◆ **What to work on**:
Show every line of the records below that contains the word "true".

##### Extracted information

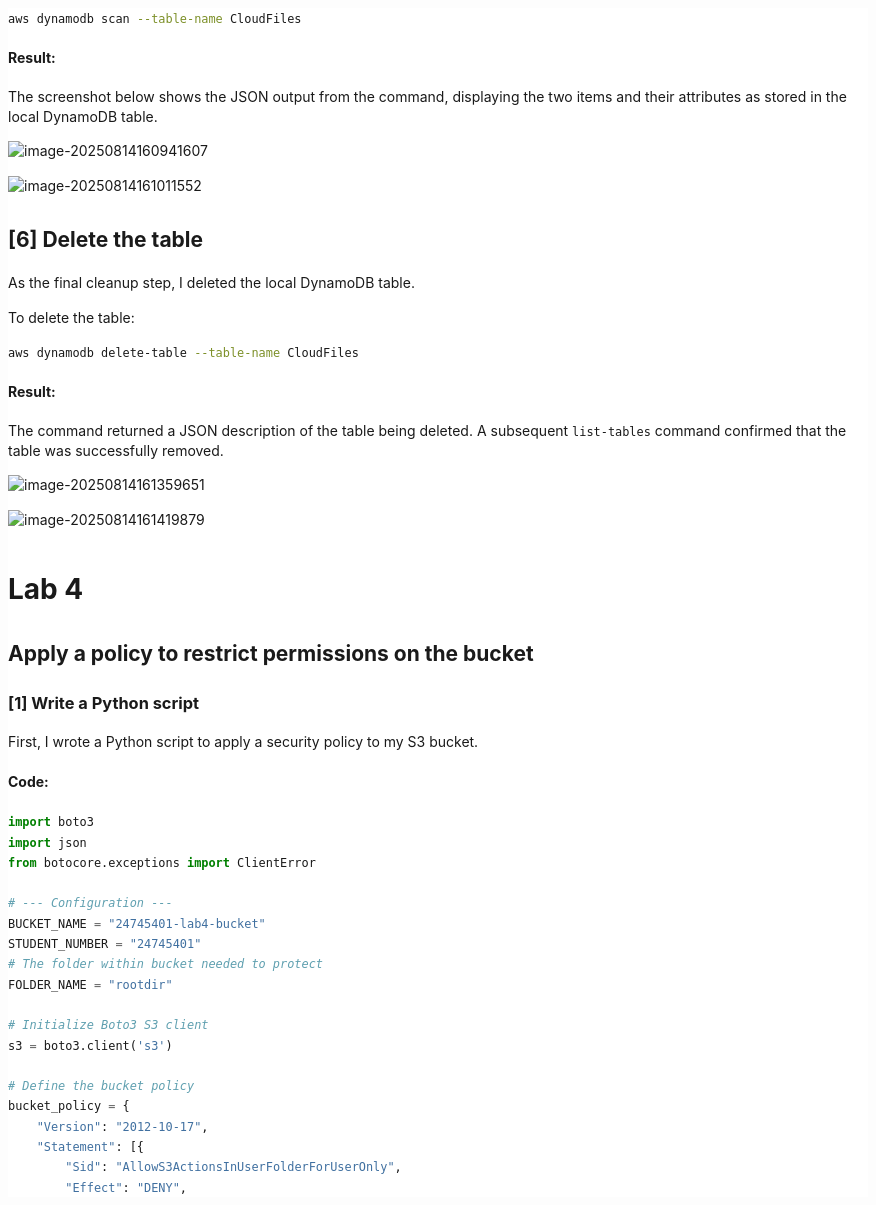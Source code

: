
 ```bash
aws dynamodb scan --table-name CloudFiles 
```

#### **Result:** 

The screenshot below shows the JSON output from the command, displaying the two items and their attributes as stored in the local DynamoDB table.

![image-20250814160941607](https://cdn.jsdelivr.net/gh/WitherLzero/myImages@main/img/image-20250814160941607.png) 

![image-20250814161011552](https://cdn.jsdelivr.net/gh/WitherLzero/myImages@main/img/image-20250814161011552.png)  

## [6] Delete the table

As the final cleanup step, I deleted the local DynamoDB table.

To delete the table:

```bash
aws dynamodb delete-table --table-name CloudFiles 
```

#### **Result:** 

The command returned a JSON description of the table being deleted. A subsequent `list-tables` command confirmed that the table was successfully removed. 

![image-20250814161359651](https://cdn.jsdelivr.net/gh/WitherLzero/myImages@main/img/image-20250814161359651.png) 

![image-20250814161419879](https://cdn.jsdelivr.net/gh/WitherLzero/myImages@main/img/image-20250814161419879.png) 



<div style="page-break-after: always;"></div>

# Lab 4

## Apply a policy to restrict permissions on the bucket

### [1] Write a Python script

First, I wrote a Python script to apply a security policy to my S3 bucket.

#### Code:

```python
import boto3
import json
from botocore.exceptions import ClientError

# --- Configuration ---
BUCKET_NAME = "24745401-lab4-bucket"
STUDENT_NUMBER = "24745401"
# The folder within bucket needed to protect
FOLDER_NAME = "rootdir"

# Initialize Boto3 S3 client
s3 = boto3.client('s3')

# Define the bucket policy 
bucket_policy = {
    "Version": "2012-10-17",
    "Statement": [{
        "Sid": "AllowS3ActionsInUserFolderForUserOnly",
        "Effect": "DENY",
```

##########
##### Extracted information

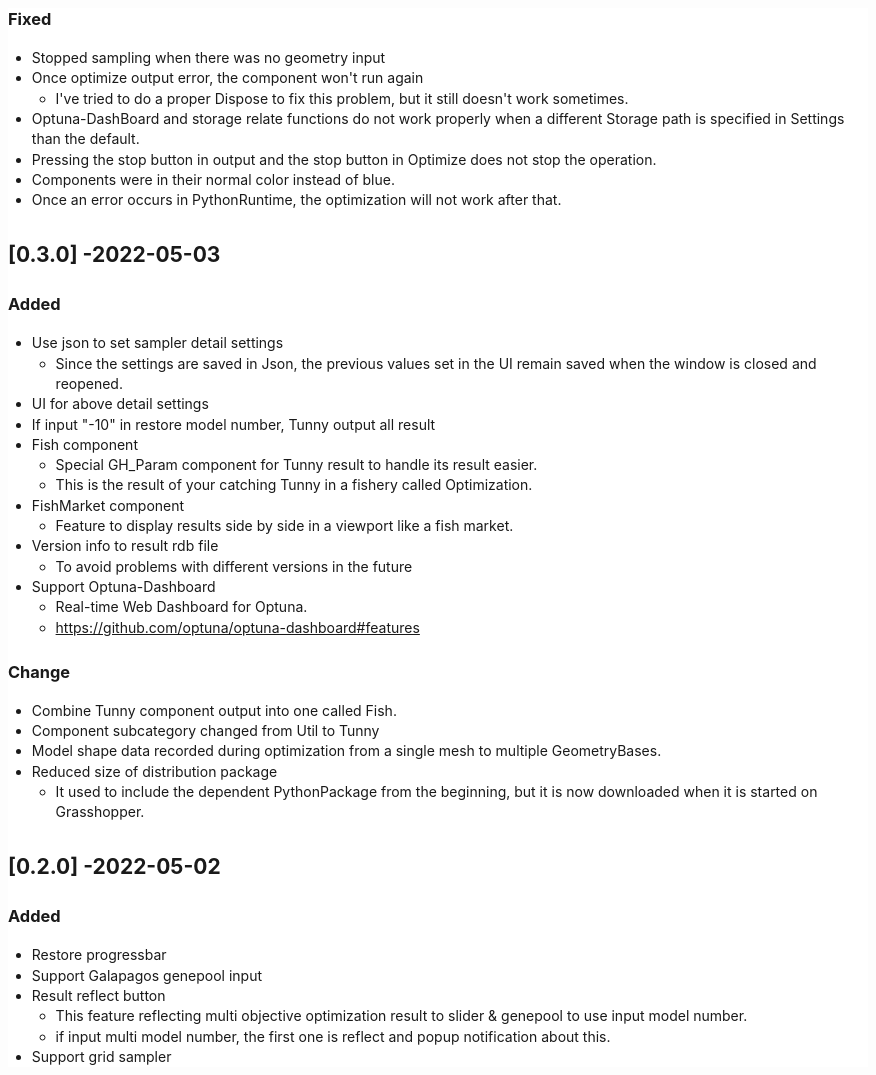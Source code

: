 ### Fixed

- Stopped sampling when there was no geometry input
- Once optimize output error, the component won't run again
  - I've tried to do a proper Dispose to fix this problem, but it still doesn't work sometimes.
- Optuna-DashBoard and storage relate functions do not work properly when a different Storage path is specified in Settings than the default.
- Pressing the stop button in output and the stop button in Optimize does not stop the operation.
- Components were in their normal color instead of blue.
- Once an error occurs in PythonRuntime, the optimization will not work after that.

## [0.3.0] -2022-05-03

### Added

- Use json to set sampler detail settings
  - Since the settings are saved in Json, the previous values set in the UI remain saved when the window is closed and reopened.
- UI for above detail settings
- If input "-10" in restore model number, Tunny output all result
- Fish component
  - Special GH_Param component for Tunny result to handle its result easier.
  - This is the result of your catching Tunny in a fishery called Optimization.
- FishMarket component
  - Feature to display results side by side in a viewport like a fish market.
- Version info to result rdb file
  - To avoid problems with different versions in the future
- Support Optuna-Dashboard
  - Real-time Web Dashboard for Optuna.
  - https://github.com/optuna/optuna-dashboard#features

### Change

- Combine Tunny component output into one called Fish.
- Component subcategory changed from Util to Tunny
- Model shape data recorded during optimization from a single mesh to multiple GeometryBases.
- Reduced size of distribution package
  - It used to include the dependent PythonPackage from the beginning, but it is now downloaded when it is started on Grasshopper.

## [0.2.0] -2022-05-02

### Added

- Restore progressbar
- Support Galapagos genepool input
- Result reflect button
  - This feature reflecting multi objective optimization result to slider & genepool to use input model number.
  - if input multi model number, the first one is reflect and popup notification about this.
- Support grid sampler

##########
##### Extracted information

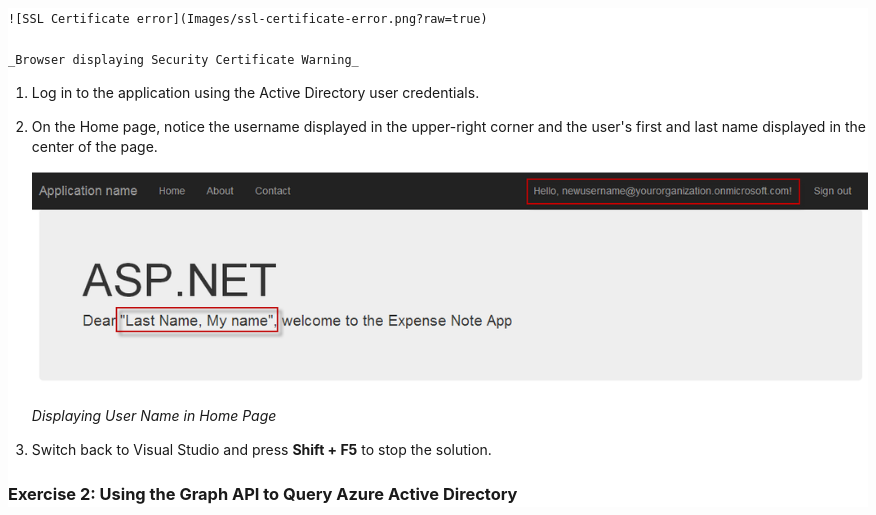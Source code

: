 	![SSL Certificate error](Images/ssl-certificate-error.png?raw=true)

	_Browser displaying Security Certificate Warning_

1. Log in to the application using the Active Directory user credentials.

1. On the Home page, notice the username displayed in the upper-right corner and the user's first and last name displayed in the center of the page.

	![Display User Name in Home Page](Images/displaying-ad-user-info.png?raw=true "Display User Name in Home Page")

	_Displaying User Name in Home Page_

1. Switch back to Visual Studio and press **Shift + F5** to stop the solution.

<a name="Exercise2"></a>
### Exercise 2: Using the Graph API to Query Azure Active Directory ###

##########

◆ **Answer section**:
: 	![SSL Certificate error](Images/ssl-certificate-error.png?raw=true)
	![Display User Name in Home Page](Images/displaying-ad-user-info.png?raw=true "Display User Name in Home Page")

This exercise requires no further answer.